Topic Modelling for PornHub's Videos to exploit any differences in words used for general videos, and for videos appreciated by the female audience, to see if the video title affects the target.
Number of Titles:
- General Videos: 48009
- Popular With Women: 40570
Steps:
-
Scraping Using Beautiful Soup and Requests to obtain:
- Video Title;
- Video Rating;
- Video Views;
- Video Length;
For General videos (link: https://www.pornhub.com/video) and for videos popular with women (link: https://www.pornhub.com/popularwithwomen);
-
Detect title language to delete each not english word, and any number to avoid any misleading result in the analysis;
-
Write all titles in two CSV, one for General Videos and one for videos Popular with Women;
-
Perform Topic Modelling for each set of titles using Latent Dirichlet Allocation and GridSearchCV, and produce two file.html with all the results and the most used words.
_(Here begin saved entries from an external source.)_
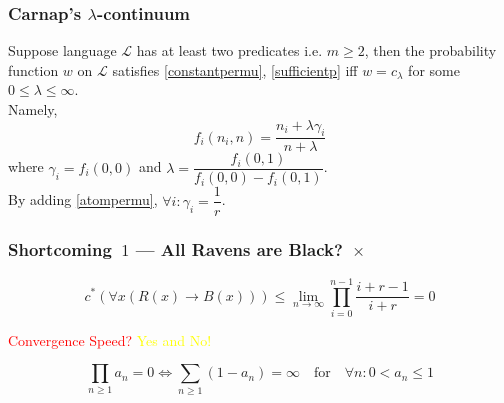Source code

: \documentclass[UTF8,11pt,colorlinks,compress,openany]{beamer}%
\begin{document}
\begin{frame}\frametitle{Carnap's $\lambda$-continuum}
	\begin{theorem}
		Suppose language $\mathscr{L}$ has at least two predicates i.e. $m\geq 2$, then the probability function $w$ on $\mathscr{L}$ satisfies \ref{constantpermu}, \ref{sufficientp} iff $w=c_\lambda$ for some $0\leq\lambda\leq\infty$.\\
		Namely,
		\[f_i(n_i,n)=\dfrac{n_i+\lambda\gamma_i}{n+\lambda}\]
		where $\gamma_i=f_i(0,0)$ and $\lambda=\dfrac{f_i(0,1)}{f_i(0,0)-f_i(0,1)}$.\\
		By adding \ref{atompermu}, $\forall i: \gamma_i=\dfrac{1}{r}$.
	\end{theorem}
\end{frame}

\begin{frame}\frametitle{Shortcoming~$1$ --- All Ravens are Black?~$\times$}
	\[c^*\left(\forall x\left(R(x)\to B(x)\right)\right)\leq\lim\limits_{n\to\infty}\prod\limits_{i=0}^{n-1}\dfrac{i+r-1}{i+r}=0\]
	
	\begin{center}
		\textcolor{red}{Convergence Speed?} \textcolor{yellow}{\large Yes and No!}
	\end{center}
	
	\begin{block}{}
		\[\prod\limits_{n\geq 1} a_n=0\iff\sum\limits_{n\geq 1}(1-a_n)=\infty\quad\mbox{for}\quad\forall n: 0<a_n\leq 1\]
	\end{block}
\end{frame}
\end{document}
Issues: Before performing LDA You have to change some attributes, in particular:
- Inside "sklearn.py" of the package "pyLDAvis" for the visualization of the results, You have to change inside the function "_get_vocab" the method "get_feature_names" with "get_feature_names_out";
- Inside "_prepare.py" of the package "pyLDAvis", You have to change inside the method "drop" associated with head(R), the number "1" with the write axis=1, so You have to specify the parameter "axis" to avoid this error.
Inside the Repository You'll find, except this README:
- Topic_Modelling_PH.py, where You can find the script;
- title_videos.csv, where You can find the titles used for the analysis in data 18/08/2023;
- title_videos_fem.csv, as the previous point but with titles of videos popular with women;
- LDA_panel_female videos.html, where You can find the visualization of the results of LDA performed for videos popular with women;
- LDA_panel_general videos.html, where You can find the visualization of the results of LDA performed for general videos.